EXERCISE GOAL: From the data below, return each line in which the string "thumbnail" is found.

DATA IN THIS EXERCISE:
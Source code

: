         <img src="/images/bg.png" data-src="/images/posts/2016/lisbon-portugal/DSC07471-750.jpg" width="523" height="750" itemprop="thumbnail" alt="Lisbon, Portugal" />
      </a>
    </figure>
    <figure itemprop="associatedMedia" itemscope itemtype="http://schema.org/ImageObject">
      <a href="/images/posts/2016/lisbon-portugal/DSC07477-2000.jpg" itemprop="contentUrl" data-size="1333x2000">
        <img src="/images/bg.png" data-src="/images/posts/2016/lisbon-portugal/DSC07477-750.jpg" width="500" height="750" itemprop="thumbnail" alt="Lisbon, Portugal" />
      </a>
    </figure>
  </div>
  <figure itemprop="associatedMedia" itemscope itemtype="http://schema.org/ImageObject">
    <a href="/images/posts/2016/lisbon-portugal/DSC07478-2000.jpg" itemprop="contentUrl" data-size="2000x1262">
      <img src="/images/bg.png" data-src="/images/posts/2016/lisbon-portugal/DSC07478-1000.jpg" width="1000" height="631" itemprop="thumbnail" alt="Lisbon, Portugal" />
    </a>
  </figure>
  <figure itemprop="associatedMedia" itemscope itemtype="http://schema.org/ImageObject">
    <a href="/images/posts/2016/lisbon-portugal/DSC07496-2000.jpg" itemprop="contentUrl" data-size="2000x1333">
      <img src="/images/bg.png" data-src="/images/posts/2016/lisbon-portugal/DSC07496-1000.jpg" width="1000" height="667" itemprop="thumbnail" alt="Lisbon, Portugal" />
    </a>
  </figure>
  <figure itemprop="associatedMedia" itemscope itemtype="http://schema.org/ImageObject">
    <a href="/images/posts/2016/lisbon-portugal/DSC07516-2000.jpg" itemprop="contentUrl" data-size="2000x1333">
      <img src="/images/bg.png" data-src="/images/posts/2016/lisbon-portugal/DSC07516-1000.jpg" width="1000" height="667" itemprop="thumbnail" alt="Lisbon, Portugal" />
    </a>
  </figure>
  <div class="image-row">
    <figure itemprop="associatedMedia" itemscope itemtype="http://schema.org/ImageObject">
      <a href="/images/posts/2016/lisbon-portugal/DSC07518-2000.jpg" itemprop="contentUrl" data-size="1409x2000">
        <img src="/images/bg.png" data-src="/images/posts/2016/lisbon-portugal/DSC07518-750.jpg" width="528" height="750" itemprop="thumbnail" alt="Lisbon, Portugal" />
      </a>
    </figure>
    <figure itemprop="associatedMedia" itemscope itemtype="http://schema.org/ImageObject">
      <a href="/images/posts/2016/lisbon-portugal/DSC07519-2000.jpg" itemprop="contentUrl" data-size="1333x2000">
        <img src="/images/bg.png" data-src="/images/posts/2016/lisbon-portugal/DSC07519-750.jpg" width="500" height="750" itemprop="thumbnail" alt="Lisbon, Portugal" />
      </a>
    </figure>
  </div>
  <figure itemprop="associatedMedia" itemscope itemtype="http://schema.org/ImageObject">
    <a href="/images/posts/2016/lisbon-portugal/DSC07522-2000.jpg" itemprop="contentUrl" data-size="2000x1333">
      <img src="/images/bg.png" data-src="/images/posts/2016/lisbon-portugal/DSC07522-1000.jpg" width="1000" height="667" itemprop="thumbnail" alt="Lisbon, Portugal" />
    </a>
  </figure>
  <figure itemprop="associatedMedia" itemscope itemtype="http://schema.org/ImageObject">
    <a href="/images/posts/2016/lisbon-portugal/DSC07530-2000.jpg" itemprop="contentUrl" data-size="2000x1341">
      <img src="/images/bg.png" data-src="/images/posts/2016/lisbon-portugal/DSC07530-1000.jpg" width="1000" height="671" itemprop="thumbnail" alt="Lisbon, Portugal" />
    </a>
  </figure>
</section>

TASK SOLUTION:
:         <img src="/images/bg.png" data-src="/images/posts/2016/lisbon-portugal/DSC07471-750.jpg" width="523" height="750" itemprop="thumbnail" alt="Lisbon, Portugal" />
        <img src="/images/bg.png" data-src="/images/posts/2016/lisbon-portugal/DSC07477-750.jpg" width="500" height="750" itemprop="thumbnail" alt="Lisbon, Portugal" />
      <img src="/images/bg.png" data-src="/images/posts/2016/lisbon-portugal/DSC07478-1000.jpg" width="1000" height="631" itemprop="thumbnail" alt="Lisbon, Portugal" />
      <img src="/images/bg.png" data-src="/images/posts/2016/lisbon-portugal/DSC07496-1000.jpg" width="1000" height="667" itemprop="thumbnail" alt="Lisbon, Portugal" />
      <img src="/images/bg.png" data-src="/images/posts/2016/lisbon-portugal/DSC07516-1000.jpg" width="1000" height="667" itemprop="thumbnail" alt="Lisbon, Portugal" />
        <img src="/images/bg.png" data-src="/images/posts/2016/lisbon-portugal/DSC07518-750.jpg" width="528" height="750" itemprop="thumbnail" alt="Lisbon, Portugal" />
        <img src="/images/bg.png" data-src="/images/posts/2016/lisbon-portugal/DSC07519-750.jpg" width="500" height="750" itemprop="thumbnail" alt="Lisbon, Portugal" />
      <img src="/images/bg.png" data-src="/images/posts/2016/lisbon-portugal/DSC07522-1000.jpg" width="1000" height="667" itemprop="thumbnail" alt="Lisbon, Portugal" />
      <img src="/images/bg.png" data-src="/images/posts/2016/lisbon-portugal/DSC07530-1000.jpg" width="1000" height="671" itemprop="thumbnail" alt="Lisbon, Portugal" />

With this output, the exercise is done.